The injured inmates, children and medical staff of the time are represented by white human-size figures, some of them with limbs missing.

The names of the victims, including hospital staff, are written on the walls of the cold and damp hallways.

Rehak told the students from Serbia that despite the huge Red Cross flag hung outside the hospital, between 500 and 700 mortar bombs hit the building every day.

Hospital documents removed by the JNA after the fall of Vukovar are still in Serbia and have never been returned to Croatia, but it is estimated that 3,500 people passed through the hospital in 1991.

“People were born and died here, under constant shelling. I think this museum should be visited by everybody in the region,” Rehak said.

The museum made a strong impression on Serbian student Zarko Jelisavcic.

“I will remember this day as long as I live,” he said. “I have never seen anything like this before.”

Another Pancevo visitor, Filip Milenkovic was equally shaken.

“These images will stay with me forever,” he said. “You can still smell the war in that basement. I can only imagine what it was like to live there under constant shelling, in a perpetual state of fear and anguish.”

The tour continued through the streets of Vukovar. Although there has been a great deal of reconstruction, one still sees ruined homes, scorched trees and other signs of devastation, reviving memories of the days when the city was almost levelled to the ground.

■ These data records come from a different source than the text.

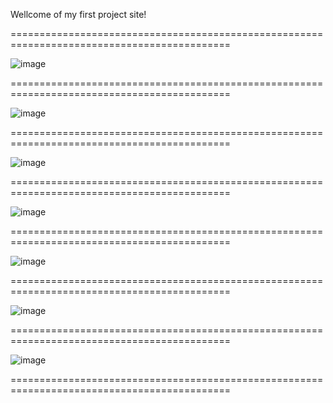 Wellcome of my first project site!

============================================================================================

![image](https://github.com/user-attachments/assets/7f2a8a6b-5a37-42a5-893d-1d57bfcf635f)

============================================================================================

![image](https://github.com/user-attachments/assets/17a586ba-761a-49d9-8daf-d2d6a6bfff13)

============================================================================================

![image](https://github.com/user-attachments/assets/19f54901-afbe-4a4a-84be-4e7aa34a9ed5)

============================================================================================

![image](https://github.com/user-attachments/assets/ca85e4b1-6f21-4667-9ca5-544822938740)

============================================================================================

![image](https://github.com/user-attachments/assets/3f0dff71-181f-4279-a34f-d5be214b4eae)

============================================================================================

![image](https://github.com/user-attachments/assets/1dfb74e4-9cec-434d-b979-670180142d9b)

============================================================================================

![image](https://github.com/user-attachments/assets/ccaae47c-7e8e-406a-8ab3-3cde11483e9c)

============================================================================================

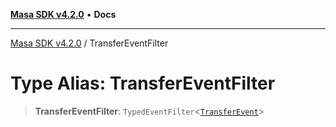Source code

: [**Masa SDK v4.2.0**](../README.md) • **Docs**

***

[Masa SDK v4.2.0](../globals.md) / TransferEventFilter

# Type Alias: TransferEventFilter

> **TransferEventFilter**: `TypedEventFilter`\<[`TransferEvent`](TransferEvent.md)\>
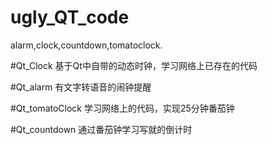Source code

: # ugly_QT_code
alarm,clock,countdown,tomatoclock.

#Qt_Clock
基于Qt中自带的动态时钟，学习网络上已存在的代码

#Qt_alarm
有文字转语音的闹钟提醒

#Qt_tomatoClock
学习网络上的代码，实现25分钟番茄钟

#Qt_countdown
通过番茄钟学习写就的倒计时

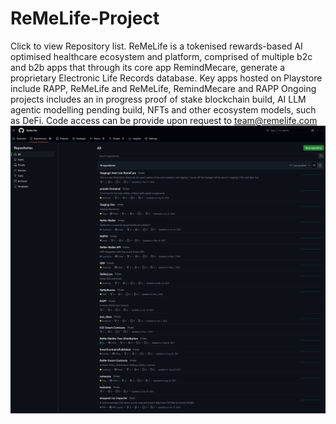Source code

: # ReMeLife-Project
Click to view Repository list. ReMeLife is a tokenised rewards-based AI optimised healthcare ecosystem and platform, comprised of multiple b2c and b2b apps that through its core app RemindMecare, generate a proprietary Electronic Life Records database.
Key apps hosted on Playstore include RAPP, ReMeLife and ReMeLife, RemindMecare and RAPP
Ongoing projects includes an in progress proof of stake blockchain build, AI LLM agentic modelling pending build, NFTs and other ecosystem models, such as DeFi.
Code access can be provide upon request to team@remelife.com
![Project Screenshot](https://github.com/ReMe-life/ReMeLife-Project/blob/main/Picture8.png)
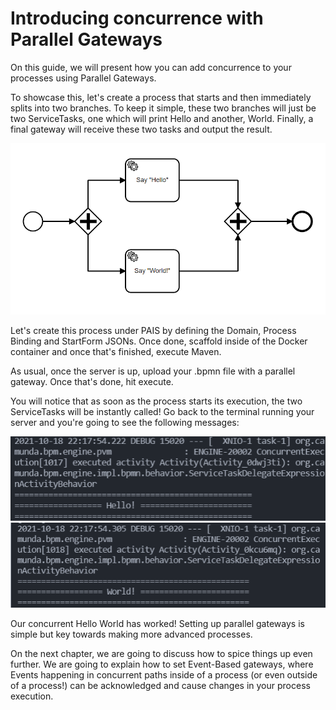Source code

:# Introducing concurrence with Parallel Gateways

On this guide, we will present how you can add concurrence to your processes using Parallel Gateways.

To showcase this, let's create a process that starts and then immediately splits into two branches. To keep it simple, these two branches will just be two ServiceTasks, one which will print Hello and another, World. Finally, a final gateway will receive these two tasks and output the result.

![](images/guide_6/process_diagram.PNG)

Let's create this process under PAIS by defining the Domain, Process Binding and StartForm JSONs. Once done, scaffold inside of the Docker container and once that's finished, execute Maven.

As usual, once the server is up, upload your .bpmn file with a parallel gateway. Once that's done, hit execute.

You will notice that as soon as the process starts its execution, the two ServiceTasks will be instantly called! Go back to the terminal running your server and you're going to see the following messages:

![](images/guide_6/Hello.PNG)
![](images/guide_6/World.PNG)

Our concurrent Hello World has worked! Setting up parallel gateways is simple but key towards making more advanced processes.

On the next chapter, we are going to discuss how to spice things up even further. We are going to explain how to set Event-Based gateways, where Events happening in concurrent paths inside of a process (or even outside of a process!) can be acknowledged and cause changes in your process execution.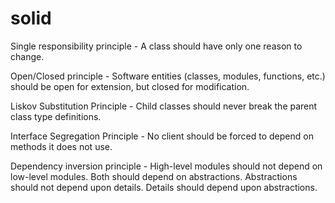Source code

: # solid

Single responsibility principle - A class should have only one reason to change.

Open/Closed principle - Software entities (classes, modules, functions, etc.) should be open for extension, but closed for modification.

Liskov Substitution Principle - Child classes should never break the parent class type definitions.

Interface Segregation Principle - No client should be forced to depend on methods it does not use.

Dependency inversion principle - High-level modules should not depend on low-level modules. Both should depend on abstractions. Abstractions should not depend upon details. Details should depend upon abstractions.
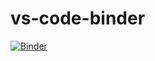 # vs-code-binder

[![Binder](https://mybinder.org/badge_logo.svg)](https://mybinder.org/v2/gh/matheusmota/vs-code-binder/master)
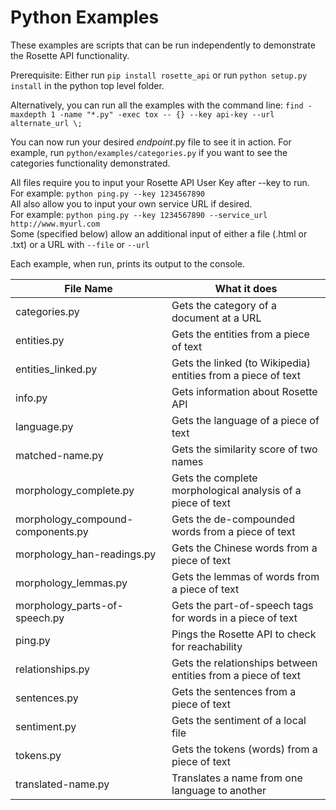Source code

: Python Examples
==================

These examples are scripts that can be run independently to demonstrate the Rosette API functionality.

Prerequisite: Either run `pip install rosette_api` or run `python setup.py install` in the python top level folder.

Alternatively, you can run all the examples with the command line:
`find -maxdepth 1 -name "*.py" -exec tox -- {} --key api-key --url alternate_url \;`

You can now run your desired _endpoint_.py file to see it in action.
For example, run `python/examples/categories.py` if you want to see the categories
functionality demonstrated.

All files require you to input your Rosette API User Key after --key to run.  
For example: `python ping.py --key 1234567890`  
All also allow you to input your own service URL if desired.  
For example: `python ping.py --key 1234567890 --service_url http://www.myurl.com`    
Some (specified below) allow an additional input of either a file (.html or .txt) or a URL with `--file` or `--url`

Each example, when run, prints its output to the console.

| File Name                     | What it does                                          | 
| -------------                 |-------------                                        | 
| categories.py                    | Gets the category of a document at a URL              | 
| entities.py                      | Gets the entities from a piece of text                | 
| entities_linked.py               | Gets the linked (to Wikipedia) entities from a piece of text |
| info.py                          | Gets information about Rosette API                    | 
| language.py                      | Gets the language of a piece of text                  | 
| matched-name.py                  | Gets the similarity score of two names                | 
| morphology_complete.py               | Gets the complete morphological analysis of a piece of text| 
| morphology_compound-components.py    | Gets the de-compounded words from a piece of text     | 
| morphology_han-readings.py           | Gets the Chinese words from a piece of text           | 
| morphology_lemmas.py                 | Gets the lemmas of words from a piece of text         | 
| morphology_parts-of-speech.py        | Gets the part-of-speech tags for words in a piece of text | 
| ping.py                          | Pings the Rosette API to check for reachability       | 
| relationships.py                      | Gets the relationships between entities from a piece of text                | 
| sentences.py                     | Gets the sentences from a piece of text               |
| sentiment.py                     | Gets the sentiment of a local file                    | 
| tokens.py                        | Gets the tokens (words) from a piece of text          | 
| translated-name.py               | Translates a name from one language to another        |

The Serbian youngsters then travelled with Rehak to the Ovcara farm, a few kilometres outside Vukovar. Fenced-off hangars were used as a prison camp to hold Croats detained by Serb forces in 1991, and it is estimated that 3,000 to 4,000 people were held there before being transferred to camps in Serbia.

Today, the metal doors of the hangar where Vukovar hospital inmates and staff waited to be executed are kept wide open. In the middle of the dark, cold space inside, a candle burns in memory of those killed there 20 years ago. Photographs of the victims, personal documents and belongings are scattered around the room.

Milenkovic was visibly moved by what he saw there.

“This is where one can see the true nature of war and the scale of destruction it causes,” he said. “This is a great lesson for us all.”

Although visiting Vukovar was a very painful experience for them, the students from Serbia agreed that all their peers should visit this place and face the crimes that were committed by their compatriots.

“We should look to the Germans”, said one of the visitors, Nemanja Kranjc. “They know better than anyone how important the culture of remembrance is. A visit to Vukovar should be made mandatory for all young people in the region.”

Iva Martinovic is reporter for RFE/RL and IWPR in Belgrade.